↓↓↓

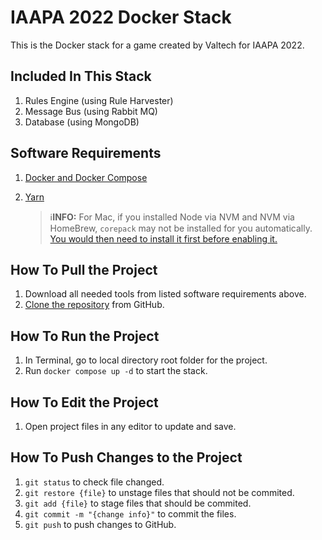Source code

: # IAAPA 2022 Docker Stack

This is the Docker stack for a game created by Valtech for IAAPA 2022. 

## Included In This Stack
1. Rules Engine (using Rule Harvester)
1. Message Bus (using Rabbit MQ)
1. Database (using MongoDB)

## Software Requirements
1. [Docker and Docker Compose](https://www.docker.com/products/docker-desktop/)
1. [Yarn](https://yarnpkg.com/getting-started/install)

   > ℹ️**INFO:** For Mac, if you installed Node via NVM and NVM via HomeBrew, `corepack` may not be installed for you automatically.  [You would then need to install it first before enabling it.](https://stackoverflow.com/a/70094249/3375398)

## How To Pull the Project
1. Download all needed tools from listed software requirements above.
1. [Clone the repository](https://docs.github.com/en/repositories/creating-and-managing-repositories/cloning-a-repository) from GitHub.

## How To Run the Project
1. In Terminal, go to local directory root folder for the project.
1. Run `docker compose up -d` to start the stack.

## How To Edit the Project
1. Open project files in any editor to update and save.

## How To Push Changes to the Project
1. `git status` to check file changed.
1. `git restore {file}` to unstage files that should not be commited.
1. `git add {file}` to stage files that should be commited.
1. `git commit -m "{change info}"` to commit the files.
1. `git push` to push changes to GitHub.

↑↑↑

Quote the data above from the line containing "For Mac, if" to the line containing "## How To Pull the Project", inclusive, and stop.

   > ℹ️**INFO:** For Mac, if you installed Node via NVM and NVM via HomeBrew, `corepack` may not be installed for you automatically.  [You would then need to install it first before enabling it.](https://stackoverflow.com/a/70094249/3375398)

## How To Pull the Project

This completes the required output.